→ Directions for this task: Each line from the start of the records through the line containing "<h3>Warning</h3>" is to be transcribed exactly, and no other line is to be included.

Saved entries:
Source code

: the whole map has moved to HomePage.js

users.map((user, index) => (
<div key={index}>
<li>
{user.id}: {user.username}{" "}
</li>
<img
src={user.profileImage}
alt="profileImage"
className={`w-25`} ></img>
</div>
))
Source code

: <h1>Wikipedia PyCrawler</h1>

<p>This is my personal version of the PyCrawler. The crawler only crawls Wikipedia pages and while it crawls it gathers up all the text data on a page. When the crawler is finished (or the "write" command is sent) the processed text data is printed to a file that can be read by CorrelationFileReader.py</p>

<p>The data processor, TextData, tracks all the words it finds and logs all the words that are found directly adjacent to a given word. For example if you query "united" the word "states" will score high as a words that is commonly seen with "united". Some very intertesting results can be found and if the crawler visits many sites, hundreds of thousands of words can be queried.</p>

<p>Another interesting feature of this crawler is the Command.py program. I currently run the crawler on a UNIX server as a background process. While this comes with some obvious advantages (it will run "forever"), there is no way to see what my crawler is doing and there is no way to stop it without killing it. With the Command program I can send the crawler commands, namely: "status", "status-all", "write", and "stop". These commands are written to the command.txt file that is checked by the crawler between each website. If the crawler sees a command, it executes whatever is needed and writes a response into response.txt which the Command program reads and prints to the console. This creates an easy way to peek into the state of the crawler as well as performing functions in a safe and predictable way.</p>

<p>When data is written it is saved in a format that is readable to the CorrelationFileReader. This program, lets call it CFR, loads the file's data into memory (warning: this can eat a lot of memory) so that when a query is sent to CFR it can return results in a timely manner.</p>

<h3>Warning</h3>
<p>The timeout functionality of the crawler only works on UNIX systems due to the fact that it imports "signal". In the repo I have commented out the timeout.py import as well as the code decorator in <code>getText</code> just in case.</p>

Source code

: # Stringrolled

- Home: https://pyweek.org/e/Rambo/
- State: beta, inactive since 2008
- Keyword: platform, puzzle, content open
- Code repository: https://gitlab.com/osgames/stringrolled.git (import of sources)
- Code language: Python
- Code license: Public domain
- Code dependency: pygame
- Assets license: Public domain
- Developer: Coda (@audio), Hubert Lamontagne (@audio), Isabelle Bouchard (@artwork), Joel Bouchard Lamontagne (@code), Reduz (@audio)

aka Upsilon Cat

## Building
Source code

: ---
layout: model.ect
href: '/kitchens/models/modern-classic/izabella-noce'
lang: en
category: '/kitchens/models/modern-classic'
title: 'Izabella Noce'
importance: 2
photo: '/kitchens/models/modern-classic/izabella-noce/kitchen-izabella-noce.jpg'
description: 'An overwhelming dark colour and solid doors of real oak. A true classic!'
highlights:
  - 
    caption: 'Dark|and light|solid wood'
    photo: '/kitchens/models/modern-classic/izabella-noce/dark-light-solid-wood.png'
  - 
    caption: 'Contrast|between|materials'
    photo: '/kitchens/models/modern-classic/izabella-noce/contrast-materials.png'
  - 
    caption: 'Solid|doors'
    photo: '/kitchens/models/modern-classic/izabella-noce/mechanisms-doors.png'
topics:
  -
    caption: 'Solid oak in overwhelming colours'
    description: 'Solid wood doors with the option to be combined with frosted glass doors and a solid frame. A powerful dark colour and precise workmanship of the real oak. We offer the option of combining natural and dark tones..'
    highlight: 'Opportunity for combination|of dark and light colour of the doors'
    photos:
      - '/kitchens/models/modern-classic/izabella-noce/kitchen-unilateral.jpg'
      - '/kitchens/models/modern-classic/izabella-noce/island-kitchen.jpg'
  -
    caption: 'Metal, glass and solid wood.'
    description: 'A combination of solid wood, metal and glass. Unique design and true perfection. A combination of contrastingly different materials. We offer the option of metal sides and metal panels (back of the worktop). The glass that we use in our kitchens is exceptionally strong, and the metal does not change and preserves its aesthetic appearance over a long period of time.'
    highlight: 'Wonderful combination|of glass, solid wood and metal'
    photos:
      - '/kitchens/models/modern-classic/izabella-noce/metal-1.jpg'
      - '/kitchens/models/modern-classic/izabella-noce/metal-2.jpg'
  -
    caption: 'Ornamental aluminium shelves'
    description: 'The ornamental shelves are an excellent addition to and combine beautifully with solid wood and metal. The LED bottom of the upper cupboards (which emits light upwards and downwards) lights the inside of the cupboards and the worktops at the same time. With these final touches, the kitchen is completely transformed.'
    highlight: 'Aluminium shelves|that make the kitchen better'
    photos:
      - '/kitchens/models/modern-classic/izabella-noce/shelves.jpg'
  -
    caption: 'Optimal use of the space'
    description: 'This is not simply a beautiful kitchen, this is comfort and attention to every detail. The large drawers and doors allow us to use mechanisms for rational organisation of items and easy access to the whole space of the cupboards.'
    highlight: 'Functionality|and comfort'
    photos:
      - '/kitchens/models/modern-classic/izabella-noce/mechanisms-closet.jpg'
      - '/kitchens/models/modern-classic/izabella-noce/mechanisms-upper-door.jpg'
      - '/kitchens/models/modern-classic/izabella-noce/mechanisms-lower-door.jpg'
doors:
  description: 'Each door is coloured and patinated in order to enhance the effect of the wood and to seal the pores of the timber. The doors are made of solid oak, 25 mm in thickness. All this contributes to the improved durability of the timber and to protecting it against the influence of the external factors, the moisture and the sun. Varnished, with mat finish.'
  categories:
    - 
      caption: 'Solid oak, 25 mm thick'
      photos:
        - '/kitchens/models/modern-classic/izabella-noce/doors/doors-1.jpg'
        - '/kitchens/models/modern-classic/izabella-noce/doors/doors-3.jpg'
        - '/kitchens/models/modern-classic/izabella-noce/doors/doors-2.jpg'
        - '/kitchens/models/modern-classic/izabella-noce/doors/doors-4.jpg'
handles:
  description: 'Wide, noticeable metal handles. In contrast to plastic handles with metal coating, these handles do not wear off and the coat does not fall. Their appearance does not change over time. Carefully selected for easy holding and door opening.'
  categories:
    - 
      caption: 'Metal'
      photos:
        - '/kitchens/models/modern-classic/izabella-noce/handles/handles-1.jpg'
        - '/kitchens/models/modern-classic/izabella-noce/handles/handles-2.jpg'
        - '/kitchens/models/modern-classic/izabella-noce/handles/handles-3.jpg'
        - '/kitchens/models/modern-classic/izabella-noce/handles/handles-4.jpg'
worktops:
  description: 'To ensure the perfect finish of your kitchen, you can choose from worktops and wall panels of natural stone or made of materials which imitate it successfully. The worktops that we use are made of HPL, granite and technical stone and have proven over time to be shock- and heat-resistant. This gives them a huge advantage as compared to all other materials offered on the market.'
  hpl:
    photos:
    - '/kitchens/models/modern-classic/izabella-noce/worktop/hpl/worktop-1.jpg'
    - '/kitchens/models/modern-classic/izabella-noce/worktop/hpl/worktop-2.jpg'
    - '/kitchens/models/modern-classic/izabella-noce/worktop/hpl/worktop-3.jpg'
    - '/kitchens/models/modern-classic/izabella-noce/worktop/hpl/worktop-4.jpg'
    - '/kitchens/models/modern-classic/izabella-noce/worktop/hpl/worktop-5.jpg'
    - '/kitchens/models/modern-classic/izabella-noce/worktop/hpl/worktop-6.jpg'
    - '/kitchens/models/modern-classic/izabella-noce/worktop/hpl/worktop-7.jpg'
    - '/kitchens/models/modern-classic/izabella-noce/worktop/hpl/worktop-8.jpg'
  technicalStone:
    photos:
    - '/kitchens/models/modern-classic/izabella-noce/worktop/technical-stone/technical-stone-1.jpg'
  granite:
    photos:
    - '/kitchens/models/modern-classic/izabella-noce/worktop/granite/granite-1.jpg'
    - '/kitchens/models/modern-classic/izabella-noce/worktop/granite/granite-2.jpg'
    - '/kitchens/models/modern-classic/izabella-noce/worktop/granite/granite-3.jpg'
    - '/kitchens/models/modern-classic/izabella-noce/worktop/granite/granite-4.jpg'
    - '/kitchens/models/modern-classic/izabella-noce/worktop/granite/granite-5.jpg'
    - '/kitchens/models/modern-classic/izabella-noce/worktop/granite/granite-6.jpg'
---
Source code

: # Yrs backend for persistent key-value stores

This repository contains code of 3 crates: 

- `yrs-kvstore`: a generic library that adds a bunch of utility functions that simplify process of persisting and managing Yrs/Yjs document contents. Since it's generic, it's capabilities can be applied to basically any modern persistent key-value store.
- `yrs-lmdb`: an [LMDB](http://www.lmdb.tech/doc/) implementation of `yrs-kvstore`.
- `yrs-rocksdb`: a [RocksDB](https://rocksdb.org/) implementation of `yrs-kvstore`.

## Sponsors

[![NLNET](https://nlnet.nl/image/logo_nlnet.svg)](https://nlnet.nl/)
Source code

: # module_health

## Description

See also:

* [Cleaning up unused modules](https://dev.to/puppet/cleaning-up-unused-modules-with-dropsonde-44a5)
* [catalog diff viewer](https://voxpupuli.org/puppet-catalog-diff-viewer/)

→ Result of this exercise:
Source code

: the whole map has moved to HomePage.js

users.map((user, index) => (
<div key={index}>
<li>
{user.id}: {user.username}{" "}
</li>
<img
src={user.profileImage}
alt="profileImage"
className={`w-25`} ></img>
</div>
))
Source code

: <h1>Wikipedia PyCrawler</h1>

<p>This is my personal version of the PyCrawler. The crawler only crawls Wikipedia pages and while it crawls it gathers up all the text data on a page. When the crawler is finished (or the "write" command is sent) the processed text data is printed to a file that can be read by CorrelationFileReader.py</p>

<p>The data processor, TextData, tracks all the words it finds and logs all the words that are found directly adjacent to a given word. For example if you query "united" the word "states" will score high as a words that is commonly seen with "united". Some very intertesting results can be found and if the crawler visits many sites, hundreds of thousands of words can be queried.</p>

<p>Another interesting feature of this crawler is the Command.py program. I currently run the crawler on a UNIX server as a background process. While this comes with some obvious advantages (it will run "forever"), there is no way to see what my crawler is doing and there is no way to stop it without killing it. With the Command program I can send the crawler commands, namely: "status", "status-all", "write", and "stop". These commands are written to the command.txt file that is checked by the crawler between each website. If the crawler sees a command, it executes whatever is needed and writes a response into response.txt which the Command program reads and prints to the console. This creates an easy way to peek into the state of the crawler as well as performing functions in a safe and predictable way.</p>

<p>When data is written it is saved in a format that is readable to the CorrelationFileReader. This program, lets call it CFR, loads the file's data into memory (warning: this can eat a lot of memory) so that when a query is sent to CFR it can return results in a timely manner.</p>

<h3>Warning</h3>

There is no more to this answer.